◆ **Directions**
Write out exactly the first lines of the listing, ending on the line that contains "Stations for Minimum".

═════ Information

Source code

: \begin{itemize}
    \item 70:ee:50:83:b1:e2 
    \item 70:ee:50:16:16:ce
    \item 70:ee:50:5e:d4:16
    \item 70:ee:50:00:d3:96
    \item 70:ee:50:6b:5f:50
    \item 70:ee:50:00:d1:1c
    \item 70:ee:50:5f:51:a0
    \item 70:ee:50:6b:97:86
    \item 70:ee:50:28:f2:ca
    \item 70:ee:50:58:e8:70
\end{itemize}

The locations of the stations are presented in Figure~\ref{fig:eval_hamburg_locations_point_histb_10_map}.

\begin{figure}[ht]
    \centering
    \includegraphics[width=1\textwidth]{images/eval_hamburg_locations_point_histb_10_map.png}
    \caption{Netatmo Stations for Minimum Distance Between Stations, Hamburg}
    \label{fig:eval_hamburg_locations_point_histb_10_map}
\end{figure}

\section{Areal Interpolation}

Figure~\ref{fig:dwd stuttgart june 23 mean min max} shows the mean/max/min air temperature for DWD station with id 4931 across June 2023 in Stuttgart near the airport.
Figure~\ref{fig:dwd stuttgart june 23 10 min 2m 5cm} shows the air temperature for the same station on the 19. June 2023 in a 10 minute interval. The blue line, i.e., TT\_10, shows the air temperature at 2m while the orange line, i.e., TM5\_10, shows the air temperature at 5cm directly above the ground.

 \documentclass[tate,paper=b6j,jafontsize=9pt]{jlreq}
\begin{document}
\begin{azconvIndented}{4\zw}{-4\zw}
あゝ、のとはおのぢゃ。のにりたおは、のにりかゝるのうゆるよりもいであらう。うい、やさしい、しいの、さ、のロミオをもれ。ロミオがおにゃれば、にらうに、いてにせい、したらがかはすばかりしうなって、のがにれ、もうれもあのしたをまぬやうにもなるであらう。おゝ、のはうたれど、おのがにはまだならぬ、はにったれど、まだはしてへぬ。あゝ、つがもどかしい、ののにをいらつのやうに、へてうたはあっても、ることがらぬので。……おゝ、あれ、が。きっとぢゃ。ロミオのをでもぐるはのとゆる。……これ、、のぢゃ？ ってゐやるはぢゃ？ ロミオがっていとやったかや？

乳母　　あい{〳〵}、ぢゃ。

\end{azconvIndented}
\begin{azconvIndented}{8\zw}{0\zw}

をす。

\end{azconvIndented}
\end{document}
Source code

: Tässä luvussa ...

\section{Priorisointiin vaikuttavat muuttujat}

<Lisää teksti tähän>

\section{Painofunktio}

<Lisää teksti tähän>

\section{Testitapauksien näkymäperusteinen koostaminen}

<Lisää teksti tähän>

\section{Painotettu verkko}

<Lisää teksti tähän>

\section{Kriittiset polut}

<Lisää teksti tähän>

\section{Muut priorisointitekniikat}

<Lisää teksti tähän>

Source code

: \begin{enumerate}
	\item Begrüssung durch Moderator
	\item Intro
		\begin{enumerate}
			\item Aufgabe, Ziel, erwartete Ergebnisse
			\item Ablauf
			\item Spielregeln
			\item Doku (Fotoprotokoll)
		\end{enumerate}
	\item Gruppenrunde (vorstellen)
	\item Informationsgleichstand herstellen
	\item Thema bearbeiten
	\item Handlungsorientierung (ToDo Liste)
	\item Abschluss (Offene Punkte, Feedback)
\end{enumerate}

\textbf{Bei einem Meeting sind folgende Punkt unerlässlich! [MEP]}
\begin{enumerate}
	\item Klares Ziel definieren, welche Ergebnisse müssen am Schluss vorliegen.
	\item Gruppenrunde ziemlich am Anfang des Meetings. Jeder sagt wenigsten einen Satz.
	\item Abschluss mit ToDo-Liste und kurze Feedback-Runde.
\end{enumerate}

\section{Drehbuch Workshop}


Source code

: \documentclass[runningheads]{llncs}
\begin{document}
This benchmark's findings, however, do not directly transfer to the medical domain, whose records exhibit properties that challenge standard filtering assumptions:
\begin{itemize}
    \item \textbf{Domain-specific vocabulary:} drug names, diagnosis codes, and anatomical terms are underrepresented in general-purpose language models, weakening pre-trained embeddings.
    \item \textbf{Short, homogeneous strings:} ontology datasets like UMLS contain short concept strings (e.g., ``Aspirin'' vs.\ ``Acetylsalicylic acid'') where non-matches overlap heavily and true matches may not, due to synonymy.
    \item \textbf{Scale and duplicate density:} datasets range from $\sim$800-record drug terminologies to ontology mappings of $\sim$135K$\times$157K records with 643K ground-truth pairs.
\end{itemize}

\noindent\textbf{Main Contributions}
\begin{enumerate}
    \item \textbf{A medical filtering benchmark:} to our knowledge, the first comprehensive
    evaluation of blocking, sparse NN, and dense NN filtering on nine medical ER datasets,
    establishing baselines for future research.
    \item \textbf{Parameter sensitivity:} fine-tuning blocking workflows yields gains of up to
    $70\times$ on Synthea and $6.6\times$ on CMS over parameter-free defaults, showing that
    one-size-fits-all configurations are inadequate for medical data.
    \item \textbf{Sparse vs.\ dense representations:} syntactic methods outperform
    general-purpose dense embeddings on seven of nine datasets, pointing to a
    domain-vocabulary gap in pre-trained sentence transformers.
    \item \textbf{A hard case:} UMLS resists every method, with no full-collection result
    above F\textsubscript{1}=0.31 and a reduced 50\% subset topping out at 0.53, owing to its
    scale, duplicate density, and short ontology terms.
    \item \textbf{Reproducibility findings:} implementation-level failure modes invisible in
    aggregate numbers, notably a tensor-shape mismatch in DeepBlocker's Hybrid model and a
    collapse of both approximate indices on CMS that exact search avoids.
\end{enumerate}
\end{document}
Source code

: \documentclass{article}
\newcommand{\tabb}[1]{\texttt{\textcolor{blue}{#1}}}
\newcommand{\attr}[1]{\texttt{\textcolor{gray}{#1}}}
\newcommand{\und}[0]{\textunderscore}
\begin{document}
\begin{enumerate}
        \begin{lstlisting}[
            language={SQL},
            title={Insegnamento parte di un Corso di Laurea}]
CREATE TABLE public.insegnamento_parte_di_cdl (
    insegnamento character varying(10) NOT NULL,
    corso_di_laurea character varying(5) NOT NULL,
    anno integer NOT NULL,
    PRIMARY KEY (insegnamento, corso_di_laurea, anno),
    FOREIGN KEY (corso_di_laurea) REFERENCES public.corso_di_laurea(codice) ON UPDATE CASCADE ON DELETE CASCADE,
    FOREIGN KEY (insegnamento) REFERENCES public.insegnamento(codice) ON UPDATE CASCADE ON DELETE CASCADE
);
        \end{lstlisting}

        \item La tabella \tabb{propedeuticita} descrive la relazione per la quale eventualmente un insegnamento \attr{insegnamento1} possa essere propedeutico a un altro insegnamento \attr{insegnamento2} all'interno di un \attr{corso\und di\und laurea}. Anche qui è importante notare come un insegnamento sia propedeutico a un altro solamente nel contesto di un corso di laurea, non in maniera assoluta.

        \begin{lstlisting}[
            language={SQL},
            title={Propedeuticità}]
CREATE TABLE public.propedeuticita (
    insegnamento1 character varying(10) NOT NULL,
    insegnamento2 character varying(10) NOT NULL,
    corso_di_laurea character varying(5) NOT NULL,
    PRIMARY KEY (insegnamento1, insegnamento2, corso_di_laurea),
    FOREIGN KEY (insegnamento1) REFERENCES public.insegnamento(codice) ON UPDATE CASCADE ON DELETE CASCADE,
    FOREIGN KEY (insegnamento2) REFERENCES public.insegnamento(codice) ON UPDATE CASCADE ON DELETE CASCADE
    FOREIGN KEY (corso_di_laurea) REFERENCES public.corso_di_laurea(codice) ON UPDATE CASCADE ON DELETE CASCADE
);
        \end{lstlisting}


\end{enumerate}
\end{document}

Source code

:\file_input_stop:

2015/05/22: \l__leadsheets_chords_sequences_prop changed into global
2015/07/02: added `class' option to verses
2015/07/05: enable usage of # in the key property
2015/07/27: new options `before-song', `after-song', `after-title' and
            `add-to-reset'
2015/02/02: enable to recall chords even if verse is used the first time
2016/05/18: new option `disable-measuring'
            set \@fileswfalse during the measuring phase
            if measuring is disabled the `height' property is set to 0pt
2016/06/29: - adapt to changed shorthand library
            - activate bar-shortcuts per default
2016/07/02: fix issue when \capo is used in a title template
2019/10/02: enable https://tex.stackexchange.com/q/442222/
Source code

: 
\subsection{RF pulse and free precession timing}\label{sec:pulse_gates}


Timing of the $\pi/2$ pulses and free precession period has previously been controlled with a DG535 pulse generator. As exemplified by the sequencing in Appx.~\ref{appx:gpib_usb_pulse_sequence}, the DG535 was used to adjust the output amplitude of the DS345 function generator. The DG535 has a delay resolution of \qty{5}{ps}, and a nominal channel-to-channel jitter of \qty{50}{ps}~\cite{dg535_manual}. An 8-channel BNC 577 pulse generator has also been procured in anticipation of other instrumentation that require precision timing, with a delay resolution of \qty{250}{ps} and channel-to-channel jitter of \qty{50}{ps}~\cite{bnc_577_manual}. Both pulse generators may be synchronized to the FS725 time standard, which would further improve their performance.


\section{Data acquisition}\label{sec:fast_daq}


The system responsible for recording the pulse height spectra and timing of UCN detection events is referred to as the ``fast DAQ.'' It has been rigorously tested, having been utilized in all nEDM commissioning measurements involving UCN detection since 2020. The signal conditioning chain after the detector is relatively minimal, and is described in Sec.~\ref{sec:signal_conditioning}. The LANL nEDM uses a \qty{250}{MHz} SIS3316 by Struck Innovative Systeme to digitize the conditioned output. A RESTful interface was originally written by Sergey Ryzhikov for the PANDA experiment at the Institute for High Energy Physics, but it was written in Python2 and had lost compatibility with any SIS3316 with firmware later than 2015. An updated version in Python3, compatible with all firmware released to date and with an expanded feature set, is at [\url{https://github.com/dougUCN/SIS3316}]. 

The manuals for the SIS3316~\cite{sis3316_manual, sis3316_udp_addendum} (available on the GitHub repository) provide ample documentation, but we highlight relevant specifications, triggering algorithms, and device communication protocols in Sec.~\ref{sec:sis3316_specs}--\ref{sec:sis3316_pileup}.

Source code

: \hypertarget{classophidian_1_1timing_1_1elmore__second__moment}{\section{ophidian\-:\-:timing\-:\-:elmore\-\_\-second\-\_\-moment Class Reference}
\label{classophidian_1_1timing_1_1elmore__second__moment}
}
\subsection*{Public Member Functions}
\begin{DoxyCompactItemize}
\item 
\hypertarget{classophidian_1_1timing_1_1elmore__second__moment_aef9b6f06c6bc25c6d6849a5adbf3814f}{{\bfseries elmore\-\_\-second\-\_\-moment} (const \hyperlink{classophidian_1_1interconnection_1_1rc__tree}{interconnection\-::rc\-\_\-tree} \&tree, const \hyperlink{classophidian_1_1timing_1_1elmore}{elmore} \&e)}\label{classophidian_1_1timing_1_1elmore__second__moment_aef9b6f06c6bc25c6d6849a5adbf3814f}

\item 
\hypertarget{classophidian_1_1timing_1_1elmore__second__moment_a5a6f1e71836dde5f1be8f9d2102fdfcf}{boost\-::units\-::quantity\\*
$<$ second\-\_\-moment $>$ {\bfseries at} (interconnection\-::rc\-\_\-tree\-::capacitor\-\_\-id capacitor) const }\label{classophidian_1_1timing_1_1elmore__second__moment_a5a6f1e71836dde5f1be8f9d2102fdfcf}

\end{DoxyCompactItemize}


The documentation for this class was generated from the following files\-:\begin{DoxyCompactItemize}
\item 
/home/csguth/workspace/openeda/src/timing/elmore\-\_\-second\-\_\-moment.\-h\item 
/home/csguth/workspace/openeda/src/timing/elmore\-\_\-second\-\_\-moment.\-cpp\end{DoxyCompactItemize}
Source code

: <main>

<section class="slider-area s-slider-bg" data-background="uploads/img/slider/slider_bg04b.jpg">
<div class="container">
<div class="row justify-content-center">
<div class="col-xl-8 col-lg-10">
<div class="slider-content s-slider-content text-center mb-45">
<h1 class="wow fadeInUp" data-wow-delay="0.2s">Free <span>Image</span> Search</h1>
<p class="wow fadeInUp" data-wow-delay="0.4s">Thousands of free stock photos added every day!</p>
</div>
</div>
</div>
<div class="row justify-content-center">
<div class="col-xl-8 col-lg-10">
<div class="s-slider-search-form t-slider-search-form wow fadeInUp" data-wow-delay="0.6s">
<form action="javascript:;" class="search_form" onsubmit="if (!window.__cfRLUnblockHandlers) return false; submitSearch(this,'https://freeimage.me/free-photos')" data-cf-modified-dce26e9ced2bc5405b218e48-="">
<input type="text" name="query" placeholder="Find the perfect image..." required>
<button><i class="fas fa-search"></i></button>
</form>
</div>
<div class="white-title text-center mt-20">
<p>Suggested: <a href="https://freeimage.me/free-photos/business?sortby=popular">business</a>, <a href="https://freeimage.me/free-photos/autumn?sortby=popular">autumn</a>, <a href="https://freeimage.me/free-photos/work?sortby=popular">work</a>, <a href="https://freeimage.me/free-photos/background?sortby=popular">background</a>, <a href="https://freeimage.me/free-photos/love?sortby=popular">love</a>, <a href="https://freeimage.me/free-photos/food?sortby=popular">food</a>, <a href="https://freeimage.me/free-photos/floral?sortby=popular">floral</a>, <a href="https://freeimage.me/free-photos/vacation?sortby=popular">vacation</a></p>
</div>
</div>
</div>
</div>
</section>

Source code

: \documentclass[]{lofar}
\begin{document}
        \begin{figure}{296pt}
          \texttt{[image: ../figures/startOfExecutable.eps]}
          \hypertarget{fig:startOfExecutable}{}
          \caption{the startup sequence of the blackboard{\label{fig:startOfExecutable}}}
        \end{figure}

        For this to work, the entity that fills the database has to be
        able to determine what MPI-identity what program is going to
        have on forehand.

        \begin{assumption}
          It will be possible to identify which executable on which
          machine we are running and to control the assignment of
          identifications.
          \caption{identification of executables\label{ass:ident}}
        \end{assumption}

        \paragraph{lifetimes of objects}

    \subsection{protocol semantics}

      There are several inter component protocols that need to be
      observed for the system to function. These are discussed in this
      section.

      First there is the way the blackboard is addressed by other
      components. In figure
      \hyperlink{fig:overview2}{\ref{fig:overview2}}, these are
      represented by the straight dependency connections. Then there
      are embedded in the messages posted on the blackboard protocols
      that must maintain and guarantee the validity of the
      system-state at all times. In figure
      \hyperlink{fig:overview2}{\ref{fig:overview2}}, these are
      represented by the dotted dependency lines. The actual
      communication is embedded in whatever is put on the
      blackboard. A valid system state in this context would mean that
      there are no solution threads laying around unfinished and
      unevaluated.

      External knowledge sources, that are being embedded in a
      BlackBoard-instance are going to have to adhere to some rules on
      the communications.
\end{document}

══════════

◆ **Result of the exercise**
Source code

: \begin{itemize}
    \item 70:ee:50:83:b1:e2 
    \item 70:ee:50:16:16:ce
    \item 70:ee:50:5e:d4:16
    \item 70:ee:50:00:d3:96
    \item 70:ee:50:6b:5f:50
    \item 70:ee:50:00:d1:1c
    \item 70:ee:50:5f:51:a0
    \item 70:ee:50:6b:97:86
    \item 70:ee:50:28:f2:ca
    \item 70:ee:50:58:e8:70
\end{itemize}

The locations of the stations are presented in Figure~\ref{fig:eval_hamburg_locations_point_histb_10_map}.

\begin{figure}[ht]
    \centering
    \includegraphics[width=1\textwidth]{images/eval_hamburg_locations_point_histb_10_map.png}
    \caption{Netatmo Stations for Minimum Distance Between Stations, Hamburg}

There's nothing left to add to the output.